Der Reichstaler
Ein Reichstaler bzw. der Klingelbeutel, in dem früher Kollekten gesammelt wurden.

Mehr erfahren (ca. 1 Minute)
Stell dir vor, dein ganzes Dorf müsste zusammenlegen, um sich etwas ganz Großes zu kaufen – so viel Geld, dass eine einzelne Familie das niemals allein bezahlen könnte. Genau das ist 1726 in Lieme passiert: Damit das Dorf einen eigenen Pfarrer bekommen durfte, musste es 805 Reichstaler bezahlen. Das war so viel Geld, dass man dafür fast 100 Kühe hätte kaufen können! Manche Menschen aus Lippe haben sonntags in der Kirche etwas dazu gespendet, das nennt man Kollekte. Aber es hat trotzdem nicht ganz gereicht – die Leute im Dorf mussten sogar noch einen Kredit aufnehmen, also sich Geld leihen. Würdest du mit deinen Freunden zusammenlegen, wenn ihr euch etwas Wichtiges gemeinsam wünscht, das keiner allein bezahlen kann?

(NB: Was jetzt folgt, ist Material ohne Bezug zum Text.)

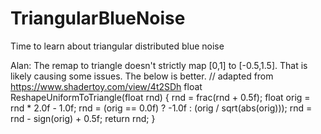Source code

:# TriangularBlueNoise
Time to learn about triangular distributed blue noise

Alan: The remap to triangle doesn't strictly map [0,1] to [-0.5,1.5]. That is likely causing some issues. The below is better.
// adapted from https://www.shadertoy.com/view/4t2SDh
float ReshapeUniformToTriangle(float rnd)
{
    rnd = frac(rnd + 0.5f);
    float orig = rnd * 2.0f - 1.0f;
    rnd = (orig == 0.0f) ? -1.0f : (orig / sqrt(abs(orig)));
    rnd = rnd - sign(orig) + 0.5f;
    return rnd;
}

Mehr erfahren (ca. 1 Minute)
805 Reichstaler soll unser Dorf aufbringen, nur damit wir einen eigenen Pfarrer bekommen – das ist mehr Geld, als die meisten Familien hier in einem Jahr sehen. Eine Kollekte in ganz Lippe hat wenigstens 125 Reichstaler eingebracht, aber den Rest sollen die Grundbesitzer durch den Verkauf von Kirchenstühlen aufbringen. Selbst das reichte am Ende nicht: Zum Jahresende musste die Gemeinde noch einen Kredit aufnehmen, weil manche Bauern ihre Kirchenstühle nicht sofort bezahlen konnten. Ich habe lange gezweifelt, ob uns das wirklich so viel wert sein sollte. Aber wenn ich sehe, wie sehr sich die Älteren dafür einsetzen, merke ich: Es geht ihnen nicht nur um einen Pfarrer, sondern um etwas Eigenes, das wirklich uns gehört. Wofür würdest du bereit sein, so viel zu geben?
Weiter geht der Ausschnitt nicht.